▶ Exercise description
Lines below containing the word "axiom" should be copied out.
>>>>>
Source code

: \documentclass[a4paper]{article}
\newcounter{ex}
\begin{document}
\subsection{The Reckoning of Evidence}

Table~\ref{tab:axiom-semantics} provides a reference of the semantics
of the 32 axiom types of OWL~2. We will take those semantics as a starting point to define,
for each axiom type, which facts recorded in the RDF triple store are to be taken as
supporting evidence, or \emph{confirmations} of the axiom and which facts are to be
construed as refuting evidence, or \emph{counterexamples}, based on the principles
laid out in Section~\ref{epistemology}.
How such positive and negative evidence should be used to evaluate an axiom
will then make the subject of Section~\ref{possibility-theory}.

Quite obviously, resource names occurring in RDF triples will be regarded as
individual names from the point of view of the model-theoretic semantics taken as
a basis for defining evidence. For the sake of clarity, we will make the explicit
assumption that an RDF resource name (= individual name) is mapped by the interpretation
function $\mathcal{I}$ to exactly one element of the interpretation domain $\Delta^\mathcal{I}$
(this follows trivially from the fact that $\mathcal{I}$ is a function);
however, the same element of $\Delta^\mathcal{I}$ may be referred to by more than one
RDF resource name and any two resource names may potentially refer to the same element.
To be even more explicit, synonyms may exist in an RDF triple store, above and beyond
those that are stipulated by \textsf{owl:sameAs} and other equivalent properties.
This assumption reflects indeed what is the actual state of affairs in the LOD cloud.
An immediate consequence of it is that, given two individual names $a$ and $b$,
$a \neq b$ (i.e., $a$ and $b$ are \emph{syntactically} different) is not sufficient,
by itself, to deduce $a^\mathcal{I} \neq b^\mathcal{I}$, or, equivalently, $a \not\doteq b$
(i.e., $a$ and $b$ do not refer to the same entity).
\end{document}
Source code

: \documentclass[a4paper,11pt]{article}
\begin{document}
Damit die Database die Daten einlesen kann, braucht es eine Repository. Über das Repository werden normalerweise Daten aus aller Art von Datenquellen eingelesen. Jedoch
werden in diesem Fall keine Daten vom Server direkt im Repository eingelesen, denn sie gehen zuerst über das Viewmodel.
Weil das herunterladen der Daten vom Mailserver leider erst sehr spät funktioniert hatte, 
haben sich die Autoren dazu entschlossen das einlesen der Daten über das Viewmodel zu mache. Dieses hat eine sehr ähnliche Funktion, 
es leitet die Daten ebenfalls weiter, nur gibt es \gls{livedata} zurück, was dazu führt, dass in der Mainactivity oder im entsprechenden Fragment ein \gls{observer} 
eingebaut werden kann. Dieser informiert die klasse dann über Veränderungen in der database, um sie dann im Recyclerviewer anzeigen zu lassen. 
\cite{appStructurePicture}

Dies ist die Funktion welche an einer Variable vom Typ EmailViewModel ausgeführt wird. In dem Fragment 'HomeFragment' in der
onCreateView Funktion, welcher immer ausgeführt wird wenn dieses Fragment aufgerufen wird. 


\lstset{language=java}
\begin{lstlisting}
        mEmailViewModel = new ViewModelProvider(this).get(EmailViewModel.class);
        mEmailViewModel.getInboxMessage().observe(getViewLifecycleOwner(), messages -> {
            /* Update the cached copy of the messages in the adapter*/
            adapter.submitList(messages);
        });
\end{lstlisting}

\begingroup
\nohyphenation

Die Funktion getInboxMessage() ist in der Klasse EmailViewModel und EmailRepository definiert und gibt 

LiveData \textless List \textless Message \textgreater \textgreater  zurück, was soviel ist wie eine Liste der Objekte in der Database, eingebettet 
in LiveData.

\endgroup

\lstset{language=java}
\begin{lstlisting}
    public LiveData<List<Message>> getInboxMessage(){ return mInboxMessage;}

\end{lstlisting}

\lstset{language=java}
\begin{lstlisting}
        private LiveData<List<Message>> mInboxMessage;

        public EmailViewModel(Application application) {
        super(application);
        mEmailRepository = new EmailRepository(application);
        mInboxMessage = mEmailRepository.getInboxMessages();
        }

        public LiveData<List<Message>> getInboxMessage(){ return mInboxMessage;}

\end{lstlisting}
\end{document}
<<<<<
>>>>>
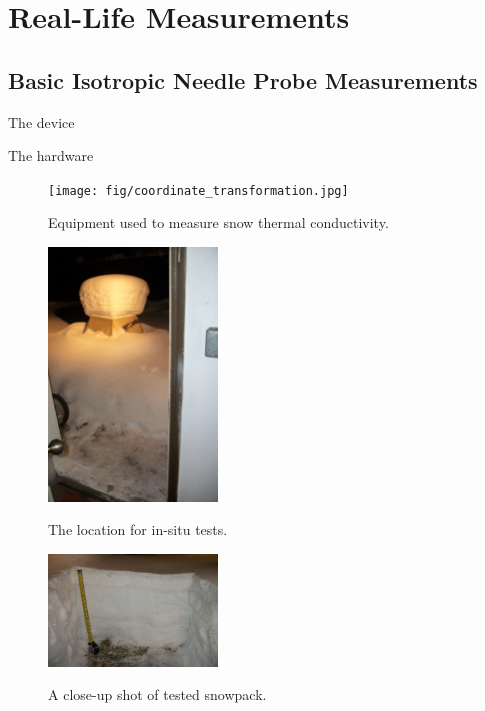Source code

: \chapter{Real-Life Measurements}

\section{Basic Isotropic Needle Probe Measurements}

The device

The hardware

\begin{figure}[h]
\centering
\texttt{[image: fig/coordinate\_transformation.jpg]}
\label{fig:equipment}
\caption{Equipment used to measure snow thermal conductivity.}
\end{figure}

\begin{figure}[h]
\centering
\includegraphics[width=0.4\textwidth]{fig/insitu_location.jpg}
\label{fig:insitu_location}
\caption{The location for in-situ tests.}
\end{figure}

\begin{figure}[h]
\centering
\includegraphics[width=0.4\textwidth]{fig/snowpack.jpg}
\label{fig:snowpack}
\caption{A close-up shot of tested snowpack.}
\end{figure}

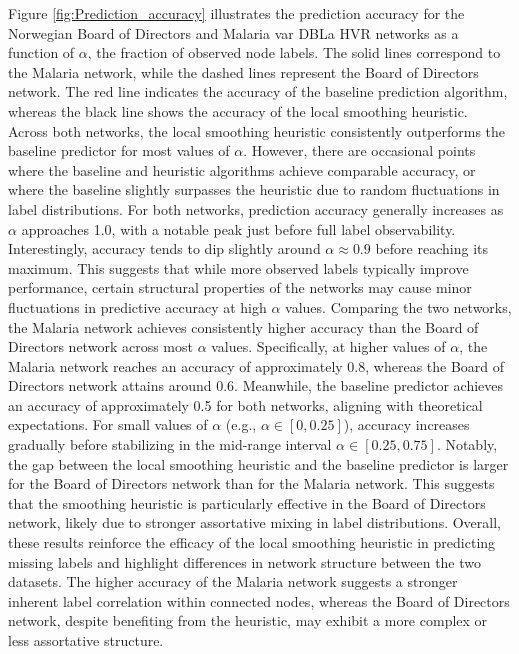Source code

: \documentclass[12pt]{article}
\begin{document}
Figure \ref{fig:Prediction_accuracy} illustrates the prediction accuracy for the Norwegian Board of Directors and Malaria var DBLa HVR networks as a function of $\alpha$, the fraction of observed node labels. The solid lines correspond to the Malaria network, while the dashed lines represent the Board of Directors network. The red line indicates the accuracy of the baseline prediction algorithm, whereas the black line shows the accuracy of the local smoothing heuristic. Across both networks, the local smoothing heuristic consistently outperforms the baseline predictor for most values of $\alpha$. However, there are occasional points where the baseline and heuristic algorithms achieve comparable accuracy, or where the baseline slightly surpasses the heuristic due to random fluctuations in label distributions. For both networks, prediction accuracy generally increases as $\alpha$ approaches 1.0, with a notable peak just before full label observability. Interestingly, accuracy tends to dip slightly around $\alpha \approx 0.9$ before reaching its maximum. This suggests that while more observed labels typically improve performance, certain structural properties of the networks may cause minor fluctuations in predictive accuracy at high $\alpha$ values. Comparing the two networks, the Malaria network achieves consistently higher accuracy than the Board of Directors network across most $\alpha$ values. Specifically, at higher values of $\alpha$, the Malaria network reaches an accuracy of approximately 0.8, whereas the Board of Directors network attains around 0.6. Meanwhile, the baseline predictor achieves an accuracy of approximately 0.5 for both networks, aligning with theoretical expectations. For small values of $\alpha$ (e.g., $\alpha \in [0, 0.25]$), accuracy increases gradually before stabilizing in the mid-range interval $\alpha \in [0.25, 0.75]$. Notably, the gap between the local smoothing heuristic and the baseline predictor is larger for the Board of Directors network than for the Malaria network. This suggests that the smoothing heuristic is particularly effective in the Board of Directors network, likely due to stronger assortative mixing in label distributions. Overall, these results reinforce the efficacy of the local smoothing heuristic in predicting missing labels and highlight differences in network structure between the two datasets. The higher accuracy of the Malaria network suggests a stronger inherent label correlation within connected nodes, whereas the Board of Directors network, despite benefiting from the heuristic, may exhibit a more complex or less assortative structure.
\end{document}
<<<<<
▶ Exercise solution
Table~\ref{tab:axiom-semantics} provides a reference of the semantics
of the 32 axiom types of OWL~2. We will take those semantics as a starting point to define,
for each axiom type, which facts recorded in the RDF triple store are to be taken as
supporting evidence, or \emph{confirmations} of the axiom and which facts are to be
How such positive and negative evidence should be used to evaluate an axiom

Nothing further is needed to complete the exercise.